-- Opening Marker --
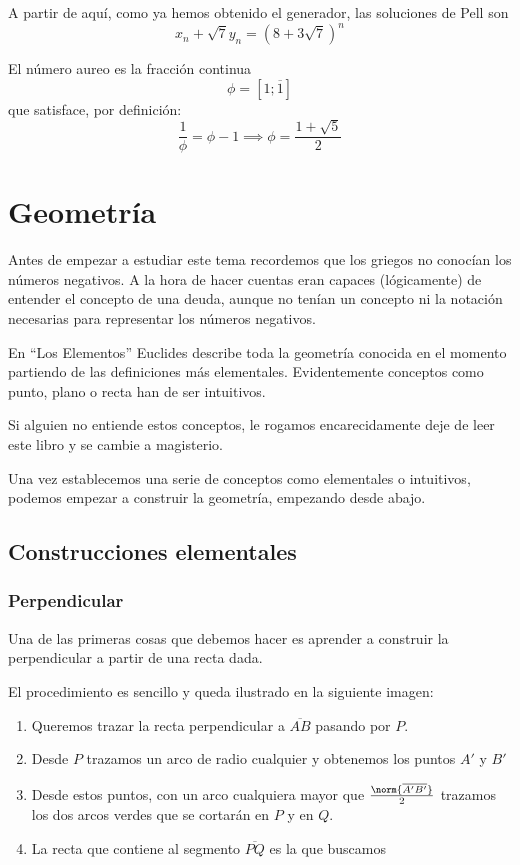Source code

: \documentclass{apuntes}
\begin{document}
A partir de aquí, como ya hemos obtenido el generador, las soluciones de Pell son
\[x_n + \sqrt{7}y_n = \left(8 + 3 \sqrt{7}\right)^n\]

\begin{defn}
El número aureo es la fracción continua
\[\phi=[1;\overline{1}]\]
que satisface, por definición:
\[\frac{1}{\phi} = \phi -1 \implies \phi = \frac{1+\sqrt{5}}{2}\]
\end{defn}

\chapter{Geometría}
Antes de empezar a estudiar este tema recordemos que los griegos no conocían los números negativos. A la hora de hacer cuentas eran capaces (lógicamente) de entender el concepto de una deuda, aunque no tenían un concepto ni la notación necesarias para representar los números negativos.

En ``Los Elementos'' Euclides describe toda la geometría conocida en el momento partiendo de las definiciones más elementales. Evidentemente conceptos como punto, plano o recta han de ser intuitivos.

Si alguien no entiende estos conceptos, le rogamos encarecidamente deje de leer este libro y se cambie a magisterio.

Una vez establecemos una serie de conceptos como elementales o intuitivos, podemos empezar a construir la geometría, empezando desde abajo.

\section{Construcciones elementales}
\subsection{Perpendicular}
Una de las primeras cosas que debemos hacer es aprender a construir la perpendicular a partir de una recta dada.

El procedimiento es sencillo y queda ilustrado en la siguiente imagen:

\begin{minipage}{0.4\textwidth}
\begin{center}
\end{center}
\end{minipage}
\begin{minipage}{0.57\textwidth}
\begin{enumerate}
\item Queremos trazar la recta perpendicular a $\overline{AB}$ pasando por $P$.
\item Desde $P$ trazamos un arco de radio cualquier y obtenemos los puntos $A'$ y $B'$
\item Desde estos puntos, con un arco cualquiera mayor que $\frac{\norm{\overline{A'B'}}}{2}$ trazamos los dos arcos verdes que se cortarán en $P$ y en $Q$.
\item La recta que contiene al segmento $\overline{PQ}$ es la que buscamos
\end{enumerate}
\end{minipage}
\end{document}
-- Closing Marker --
* Task instructions:
What the reply must contain is an exact transcription of the data above and none of its pictures.

* Answer section:
Source code

: \documentclass{apuntes}
\begin{document}
A partir de aquí, como ya hemos obtenido el generador, las soluciones de Pell son
\[x_n + \sqrt{7}y_n = \left(8 + 3 \sqrt{7}\right)^n\]

\begin{defn}
El número aureo es la fracción continua
\[\phi=[1;\overline{1}]\]
que satisface, por definición:
\[\frac{1}{\phi} = \phi -1 \implies \phi = \frac{1+\sqrt{5}}{2}\]
\end{defn}

\chapter{Geometría}
Antes de empezar a estudiar este tema recordemos que los griegos no conocían los números negativos. A la hora de hacer cuentas eran capaces (lógicamente) de entender el concepto de una deuda, aunque no tenían un concepto ni la notación necesarias para representar los números negativos.

En ``Los Elementos'' Euclides describe toda la geometría conocida en el momento partiendo de las definiciones más elementales. Evidentemente conceptos como punto, plano o recta han de ser intuitivos.

Si alguien no entiende estos conceptos, le rogamos encarecidamente deje de leer este libro y se cambie a magisterio.

Una vez establecemos una serie de conceptos como elementales o intuitivos, podemos empezar a construir la geometría, empezando desde abajo.

\section{Construcciones elementales}
\subsection{Perpendicular}
Una de las primeras cosas que debemos hacer es aprender a construir la perpendicular a partir de una recta dada.

El procedimiento es sencillo y queda ilustrado en la siguiente imagen:

\begin{minipage}{0.4\textwidth}
\begin{center}
\end{center}
\end{minipage}
\begin{minipage}{0.57\textwidth}
\begin{enumerate}
\item Queremos trazar la recta perpendicular a $\overline{AB}$ pasando por $P$.
\item Desde $P$ trazamos un arco de radio cualquier y obtenemos los puntos $A'$ y $B'$
\item Desde estos puntos, con un arco cualquiera mayor que $\frac{\norm{\overline{A'B'}}}{2}$ trazamos los dos arcos verdes que se cortarán en $P$ y en $Q$.
\item La recta que contiene al segmento $\overline{PQ}$ es la que buscamos
\end{enumerate}
\end{minipage}
\end{document}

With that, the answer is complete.